• [The input]
⟨
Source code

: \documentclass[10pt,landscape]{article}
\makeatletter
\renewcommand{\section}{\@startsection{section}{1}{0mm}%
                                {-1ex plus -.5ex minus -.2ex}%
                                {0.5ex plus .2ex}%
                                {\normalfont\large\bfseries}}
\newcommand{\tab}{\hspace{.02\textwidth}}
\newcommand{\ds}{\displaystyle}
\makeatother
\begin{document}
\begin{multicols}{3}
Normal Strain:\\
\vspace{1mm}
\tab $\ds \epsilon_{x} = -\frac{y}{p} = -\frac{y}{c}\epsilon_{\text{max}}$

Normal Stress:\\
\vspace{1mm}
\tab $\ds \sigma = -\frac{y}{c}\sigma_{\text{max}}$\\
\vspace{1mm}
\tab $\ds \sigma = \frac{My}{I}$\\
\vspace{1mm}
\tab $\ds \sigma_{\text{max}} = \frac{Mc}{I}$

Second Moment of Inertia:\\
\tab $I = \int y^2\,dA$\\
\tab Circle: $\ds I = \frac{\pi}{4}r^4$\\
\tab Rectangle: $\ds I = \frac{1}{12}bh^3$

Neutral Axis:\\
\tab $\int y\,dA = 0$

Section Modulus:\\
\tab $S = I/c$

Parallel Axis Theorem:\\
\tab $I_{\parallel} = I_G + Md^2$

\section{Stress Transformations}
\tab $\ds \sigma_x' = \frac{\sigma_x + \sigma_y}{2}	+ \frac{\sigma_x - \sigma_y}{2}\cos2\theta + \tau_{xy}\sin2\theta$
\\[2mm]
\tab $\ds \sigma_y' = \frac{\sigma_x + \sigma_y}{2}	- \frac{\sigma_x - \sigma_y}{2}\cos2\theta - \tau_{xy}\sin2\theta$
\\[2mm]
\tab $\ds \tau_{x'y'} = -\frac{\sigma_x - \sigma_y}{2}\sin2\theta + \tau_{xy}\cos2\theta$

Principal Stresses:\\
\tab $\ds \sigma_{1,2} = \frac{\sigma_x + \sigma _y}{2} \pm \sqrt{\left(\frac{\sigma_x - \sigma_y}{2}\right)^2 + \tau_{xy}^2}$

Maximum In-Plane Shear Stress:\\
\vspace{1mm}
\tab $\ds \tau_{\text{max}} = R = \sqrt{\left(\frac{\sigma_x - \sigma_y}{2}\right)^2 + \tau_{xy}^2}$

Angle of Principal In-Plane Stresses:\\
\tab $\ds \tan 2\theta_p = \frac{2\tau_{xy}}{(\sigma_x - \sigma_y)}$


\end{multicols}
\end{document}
⟩
Render the whole set of entries again, exactly as given.

• [Result of the exercise]
Source code

: \documentclass[10pt,landscape]{article}
\makeatletter
\renewcommand{\section}{\@startsection{section}{1}{0mm}%
                                {-1ex plus -.5ex minus -.2ex}%
                                {0.5ex plus .2ex}%
                                {\normalfont\large\bfseries}}
\newcommand{\tab}{\hspace{.02\textwidth}}
\newcommand{\ds}{\displaystyle}
\makeatother
\begin{document}
\begin{multicols}{3}
Normal Strain:\\
\vspace{1mm}
\tab $\ds \epsilon_{x} = -\frac{y}{p} = -\frac{y}{c}\epsilon_{\text{max}}$

Normal Stress:\\
\vspace{1mm}
\tab $\ds \sigma = -\frac{y}{c}\sigma_{\text{max}}$\\
\vspace{1mm}
\tab $\ds \sigma = \frac{My}{I}$\\
\vspace{1mm}
\tab $\ds \sigma_{\text{max}} = \frac{Mc}{I}$

Second Moment of Inertia:\\
\tab $I = \int y^2\,dA$\\
\tab Circle: $\ds I = \frac{\pi}{4}r^4$\\
\tab Rectangle: $\ds I = \frac{1}{12}bh^3$

Neutral Axis:\\
\tab $\int y\,dA = 0$

Section Modulus:\\
\tab $S = I/c$

Parallel Axis Theorem:\\
\tab $I_{\parallel} = I_G + Md^2$

\section{Stress Transformations}
\tab $\ds \sigma_x' = \frac{\sigma_x + \sigma_y}{2}	+ \frac{\sigma_x - \sigma_y}{2}\cos2\theta + \tau_{xy}\sin2\theta$
\\[2mm]
\tab $\ds \sigma_y' = \frac{\sigma_x + \sigma_y}{2}	- \frac{\sigma_x - \sigma_y}{2}\cos2\theta - \tau_{xy}\sin2\theta$
\\[2mm]
\tab $\ds \tau_{x'y'} = -\frac{\sigma_x - \sigma_y}{2}\sin2\theta + \tau_{xy}\cos2\theta$

Principal Stresses:\\
\tab $\ds \sigma_{1,2} = \frac{\sigma_x + \sigma _y}{2} \pm \sqrt{\left(\frac{\sigma_x - \sigma_y}{2}\right)^2 + \tau_{xy}^2}$

Maximum In-Plane Shear Stress:\\
\vspace{1mm}
\tab $\ds \tau_{\text{max}} = R = \sqrt{\left(\frac{\sigma_x - \sigma_y}{2}\right)^2 + \tau_{xy}^2}$

Angle of Principal In-Plane Stresses:\\
\tab $\ds \tan 2\theta_p = \frac{2\tau_{xy}}{(\sigma_x - \sigma_y)}$


\end{multicols}
\end{document}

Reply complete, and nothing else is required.